Com essa análise, consideramos importante pensar na CPLP como a possibilidade de uma comunidade que vai se realizando também por meio de mobilidades, forçadas ou não, entre os seus povos. Esse processo não foi, e nem é pacífico, autorizado, simétrico, muito ao contrário. Salientamos que, com essas travessias identitárias – mais do que simples deslocamentos – parece ser impossível tratar da constituição dessa comunidade e das nações e dos povos da CPLP sem considerar as várias lusofonias que emergem nesse lugar, o sistema escravagista, as violentas relações identitárias e os inúmeros elementos culturais, econômicos, políticos, sociais, religiosos entre os seus povos.
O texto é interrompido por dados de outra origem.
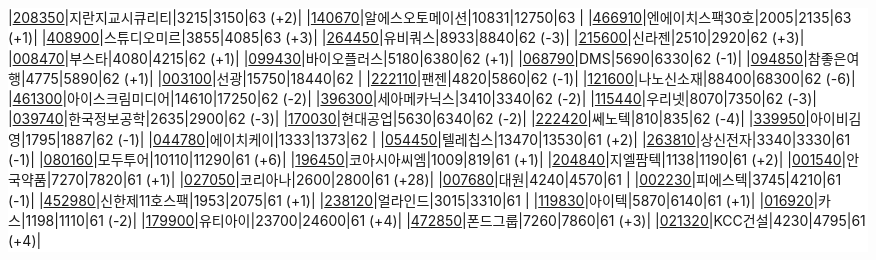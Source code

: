 |[208350](https://finance.daum.net/quotes/A208350)|지란지교시큐리티|3215|3150|63 (+2)|
|[140670](https://finance.daum.net/quotes/A140670)|알에스오토메이션|10831|12750|63 |
|[466910](https://finance.daum.net/quotes/A466910)|엔에이치스팩30호|2005|2135|63 (+1)|
|[408900](https://finance.daum.net/quotes/A408900)|스튜디오미르|3855|4085|63 (+3)|
|[264450](https://finance.daum.net/quotes/A264450)|유비쿼스|8933|8840|62 (-3)|
|[215600](https://finance.daum.net/quotes/A215600)|신라젠|2510|2920|62 (+3)|
|[008470](https://finance.daum.net/quotes/A008470)|부스타|4080|4215|62 (+1)|
|[099430](https://finance.daum.net/quotes/A099430)|바이오플러스|5180|6380|62 (+1)|
|[068790](https://finance.daum.net/quotes/A068790)|DMS|5690|6330|62 (-1)|
|[094850](https://finance.daum.net/quotes/A094850)|참좋은여행|4775|5890|62 (+1)|
|[003100](https://finance.daum.net/quotes/A003100)|선광|15750|18440|62 |
|[222110](https://finance.daum.net/quotes/A222110)|팬젠|4820|5860|62 (-1)|
|[121600](https://finance.daum.net/quotes/A121600)|나노신소재|88400|68300|62 (-6)|
|[461300](https://finance.daum.net/quotes/A461300)|아이스크림미디어|14610|17250|62 (-2)|
|[396300](https://finance.daum.net/quotes/A396300)|세아메카닉스|3410|3340|62 (-2)|
|[115440](https://finance.daum.net/quotes/A115440)|우리넷|8070|7350|62 (-3)|
|[039740](https://finance.daum.net/quotes/A039740)|한국정보공학|2635|2900|62 (-3)|
|[170030](https://finance.daum.net/quotes/A170030)|현대공업|5630|6340|62 (-2)|
|[222420](https://finance.daum.net/quotes/A222420)|쎄노텍|810|835|62 (-4)|
|[339950](https://finance.daum.net/quotes/A339950)|아이비김영|1795|1887|62 (-1)|
|[044780](https://finance.daum.net/quotes/A044780)|에이치케이|1333|1373|62 |
|[054450](https://finance.daum.net/quotes/A054450)|텔레칩스|13470|13530|61 (+2)|
|[263810](https://finance.daum.net/quotes/A263810)|상신전자|3340|3330|61 (-1)|
|[080160](https://finance.daum.net/quotes/A080160)|모두투어|10110|11290|61 (+6)|
|[196450](https://finance.daum.net/quotes/A196450)|코아시아씨엠|1009|819|61 (+1)|
|[204840](https://finance.daum.net/quotes/A204840)|지엘팜텍|1138|1190|61 (+2)|
|[001540](https://finance.daum.net/quotes/A001540)|안국약품|7270|7820|61 (+1)|
|[027050](https://finance.daum.net/quotes/A027050)|코리아나|2600|2800|61 (+28)|
|[007680](https://finance.daum.net/quotes/A007680)|대원|4240|4570|61 |
|[002230](https://finance.daum.net/quotes/A002230)|피에스텍|3745|4210|61 (-1)|
|[452980](https://finance.daum.net/quotes/A452980)|신한제11호스팩|1953|2075|61 (+1)|
|[238120](https://finance.daum.net/quotes/A238120)|얼라인드|3015|3310|61 |
|[119830](https://finance.daum.net/quotes/A119830)|아이텍|5870|6140|61 (+1)|
|[016920](https://finance.daum.net/quotes/A016920)|카스|1198|1110|61 (-2)|
|[179900](https://finance.daum.net/quotes/A179900)|유티아이|23700|24600|61 (+4)|
|[472850](https://finance.daum.net/quotes/A472850)|폰드그룹|7260|7860|61 (+3)|
|[021320](https://finance.daum.net/quotes/A021320)|KCC건설|4230|4795|61 (+4)|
Esse é um processo longo, de idas e de vindas, mas que tem um elemento que atravessa todas essas incursões: a língua portuguesa. O idioma é importante, está na literatura oficial como o “patrimônio comum” desses povos que formam a comunidade lusófona. Todavia, entendemos que a língua não guarda sozinha toda a explicação para a construção dessa comunidade. Na CPLP, o idioma é um dos elementos centrais, mas não é decisivo para a experiência comunitária. Sugerimos que existem frondosos trocos e raízes históricas e constitutivas entre nós, muito além do idioma.
No próximo texto dessa coluna, vamos problematizar a ideia de língua portuguesa, de lusofonia e da sua participação na experiência de construção da comunidade lusófona. Fica a provocação, com algum indício de resposta: a língua portuguesa o que nos faz comunidade?